Enhanced LLM-Based Framework for Predicting Null Pointer Dereference in Source Code
Md. Fahim Sultan, Tasmin Karim, Md. Shazzad Hossain Shaon, Mohammad Wardat, Mst Shapna Akter
TL;DR
The paper tackles the detection of CWE-476 NULL pointer dereferences in source code by proposing DeLLNeuN, a fine-tuned LLM-based framework that leverages multi-layer CodeBERT representations to improve vulnerability prediction. By combining CodeBERT-derived features with a dropout, dense, and sigmoid classifier, DeLLNeuN outperforms several baselines (CodeBERT, GraphCodeBERT, RoBERTa, LSTM, GPT-2) on the Draper VDISC dataset, achieving around 0.87 accuracy and 0.88 precision. The study demonstrates the value of aggregating layer-wise CodeBERT information to enhance vulnerability detection in code, suggesting practical potential as an early vulnerability checker in software development. The work highlights both the benefits and limitations of current LLM-based code analysis approaches and emphasizes the need for scalable, resource-aware strategies to handle real-world, large-scale codebases for proactive cybersecurity.
Abstract
Software security is crucial in any field where breaches can exploit sensitive data, and lead to financial losses.

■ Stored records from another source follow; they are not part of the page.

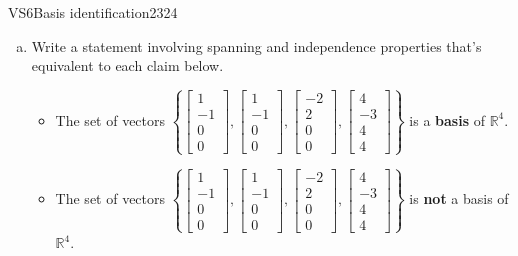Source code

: \begin{exercise}{VS6}{Basis identification}{2324} 
\begin{exerciseStatement} 

\begin{enumerate}[(a)]
\item  

 Write a statement involving spanning and independence properties that's equivalent to each claim below. 

 

\begin{itemize}
\item  

 The set of vectors \(\left\{ \left[\begin{array}{c}
1 \\
-1 \\
0 \\
0
\end{array}\right] , \left[\begin{array}{c}
1 \\
-1 \\
0 \\
0
\end{array}\right] , \left[\begin{array}{c}
-2 \\
2 \\
0 \\
0
\end{array}\right] , \left[\begin{array}{c}
4 \\
-3 \\
4 \\
4
\end{array}\right] \right\}\) is a \textbf{basis} of \(\mathbb{R}^4\). 

 
\item  

 The set of vectors \(\left\{ \left[\begin{array}{c}
1 \\
-1 \\
0 \\
0
\end{array}\right] , \left[\begin{array}{c}
1 \\
-1 \\
0 \\
0
\end{array}\right] , \left[\begin{array}{c}
-2 \\
2 \\
0 \\
0
\end{array}\right] , \left[\begin{array}{c}
4 \\
-3 \\
4 \\
4
\end{array}\right] \right\}\) is \textbf{not} a basis of \(\mathbb{R}^4\). 


\end{itemize}
\end{enumerate}
\end{exerciseStatement}
\end{exercise}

As a result, vulnerability detection becomes an essential part of the software development process. One of the key steps in maintaining software integrity is identifying vulnerabilities in the source code before deployment. A security breach like CWE-476, which stands for NULL pointer dereferences (NPD), is crucial because it can cause software crashes, unpredictable behavior, and security vulnerabilities. In this scientific era, there are several vulnerability checkers, where, previous tools often fall short in analyzing specific feature connections of the source code, which weakens the tools in real-world scenarios. In this study, we propose another novel approach using a fine-tuned Large Language Model (LLM) termed "DeLLNeuN". This model leverages the advantage of various layers to reduce both overfitting and non-linearity, enhancing its performance and reliability. Additionally, this method provides dropout and dimensionality reduction to help streamline the model, making it faster and more efficient. Our model showed 87% accuracy with 88% precision using the Draper VDISC dataset. As software becomes more complex and cyber threats continuously evolve, the need for proactive security measures will keep growing. In this particular case, the proposed model looks promising to use as an early vulnerability checker in software development.